Interesting measurements. I'm very surprised how EMU 0204 performs well comparing to O2 DAC without load, but not so great with your low impedance D2000 (25 Ω).  EMU performs weird and that isn't surpise as it wasn't designed for low impedance phones. Its output impedance is 22 Ω. However it should performs well with high impedance phones.

I have similar EMU Pre Tracker USB and use it with HD650 and HD800 ( variable impedance, >325 Ω; ) . Considering the main rule of thumb (nwavguy's) Zphones/8  EMU USB interfaces (22 Ω, Zo) should drive 250 Ω and higher impedance phones without any issue.
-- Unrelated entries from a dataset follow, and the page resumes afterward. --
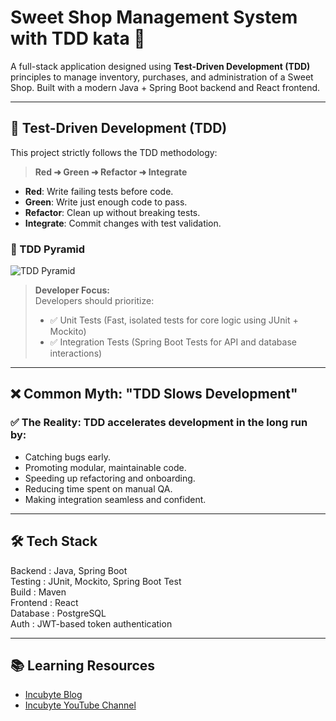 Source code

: # Sweet Shop Management System with TDD kata 🥋

A full-stack application designed using **Test-Driven Development (TDD)** principles to manage inventory, purchases, and administration of a Sweet Shop. Built with a modern Java + Spring Boot backend and React frontend.

---

## 🧪 Test-Driven Development (TDD)

This project strictly follows the TDD methodology:

> **Red ➜ Green ➜ Refactor ➜ Integrate**

- **Red**: Write failing tests before code.
- **Green**: Write just enough code to pass.
- **Refactor**: Clean up without breaking tests.
- **Integrate**: Commit changes with test validation.

### 🔺 TDD Pyramid

![TDD Pyramid](https://drive.google.com/uc?id=11S1ZE3lEyG9olij-snCpCfUIG1UhVKYL)

> **Developer Focus:**  
> Developers should prioritize:
>
> - ✅ Unit Tests (Fast, isolated tests for core logic using JUnit + Mockito)
> - ✅ Integration Tests (Spring Boot Tests for API and database interactions)

---

## ❌ Common Myth: "TDD Slows Development"

### ✅ The Reality: TDD accelerates development in the long run by:

- Catching bugs early.
- Promoting modular, maintainable code.
- Speeding up refactoring and onboarding.
- Reducing time spent on manual QA.
- Making integration seamless and confident.

---

## 🛠 Tech Stack

Backend : Java, Spring Boot  
 Testing : JUnit, Mockito, Spring Boot Test  
 Build : Maven  
 Frontend : React  
 Database : PostgreSQL  
 Auth : JWT-based token authentication

---

## 📚 Learning Resources

- [Incubyte Blog](https://blog.incubyte.co/blog/a-practical-approach-to-test-driven-development-beyond-red-green-refactor/)
- [Incubyte YouTube Channel](https://www.youtube.com/@incubyte_co)
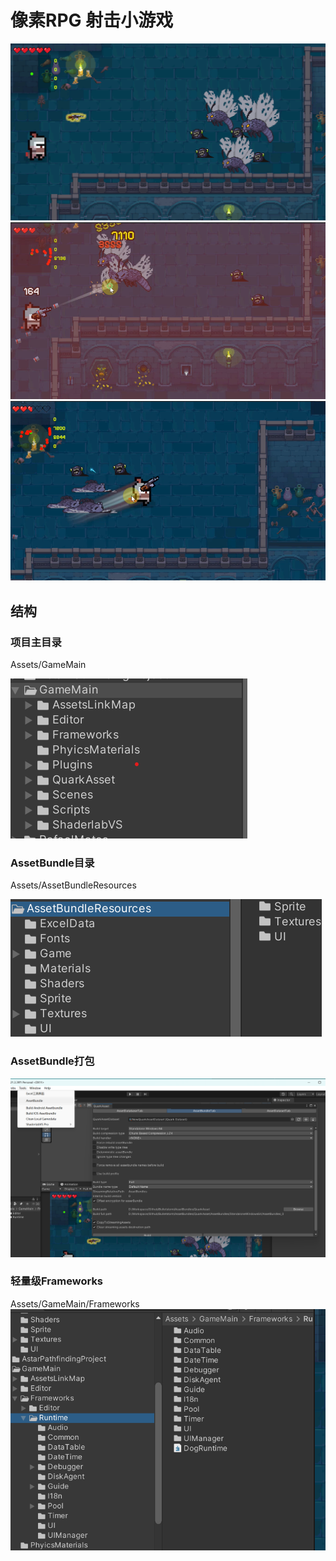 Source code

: # 像素RPG 射击小游戏
![](./RedmeImgs/main.png)
![](./RedmeImgs/game1.png)
![](./RedmeImgs/dash.png)

## 结构
### 项目主目录
Assets/GameMain

![](./RedmeImgs/gamemain.png)

### AssetBundle目录
Assets/AssetBundleResources

![](./RedmeImgs/abdir.png)

### AssetBundle打包
![](./RedmeImgs/buildAssetBundle.png)


### 轻量级Frameworks
Assets/GameMain/Frameworks
![](./RedmeImgs/dogFrameworks.png)

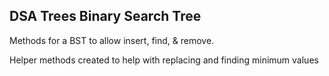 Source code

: ## DSA Trees Binary Search Tree

Methods for a BST to allow insert, find, & remove.

Helper methods created to help with replacing and finding minimum values
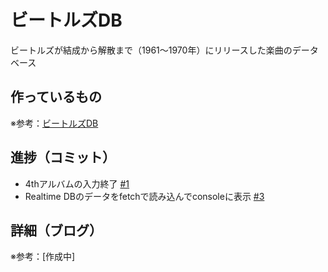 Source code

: # ビートルズDB

ビートルズが結成から解散まで（1961〜1970年）にリリースした楽曲のデータベース

## 作っているもの

※参考：[ビートルズDB](https://beatles-db.vercel.app/)

## 進捗（コミット）

- 4thアルバムの入力終了 [#1](https://github.com/ryo-i/beatles-db/issues/1)
- Realtime DBのデータをfetchで読み込んでconsoleに表示 [#3](https://github.com/ryo-i/beatles-db/issues/3)

## 詳細（ブログ）

※参考：[作成中] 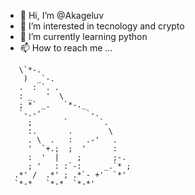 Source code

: - 👋 Hi, I’m @Akageluv
- 👀 I’m interested in tecnology and crypto
- 🌱 I’m currently learning python
- 📫 How to reach me ...

<!---
Akageluv/Akageluv is a ✨ special ✨ repository because its `README.md` (this file) appears on your GitHub profile.
You can click the Preview link to take a look at your changes.
--->
       \`*-.                    
        )  _`-.                 
       .  : `. .                
       : _   '  \               
       ; *` _.   `*-._          
       `-.-'          `-.       
         ;       `       `.     
         :.       .        \    
         . \  .   :   .-'   .   
         '  `+.;  ;  '      :   
         :  '  |    ;       ;-. 
         ; '   : :`-:     _.`* ;
      .*' /  .*' ; .*`- +'  `*' 
      `*-*   `*-*  `*-*'
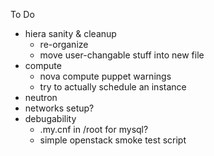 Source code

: To Do
- hiera sanity & cleanup
  - re-organize
  - move user-changable stuff into new file
- compute
  - nova compute puppet warnings
  - try to actually schedule an instance
- neutron
- networks setup?
- debugability
  - .my.cnf in /root for mysql?
  - simple openstack smoke test script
Shortly, it will be interesting to see your measurements with O2 and EMU 0204 with 300 Ω  phones.
I'm not sure it will be enough correct to use variable resistor (potentiometer)  as dummy load because an impedance of high-z phones is actually variable per frequency (see the previos graph). One way around is to use quite simple filters RLC for more realistic simulation of phones as a load, that shouldn't be difficult. Or just get a real 250-300 Ω phones.   

BTW, as I have already mention to You on irc channel about my impressions of E17. Mmm, I prefer EMU Pre Tracker after all. Simply, it's cleaner. So I suspect that EMU interfaces could be comparable  with state of art O2 DAC/AMP when used with high-z phones.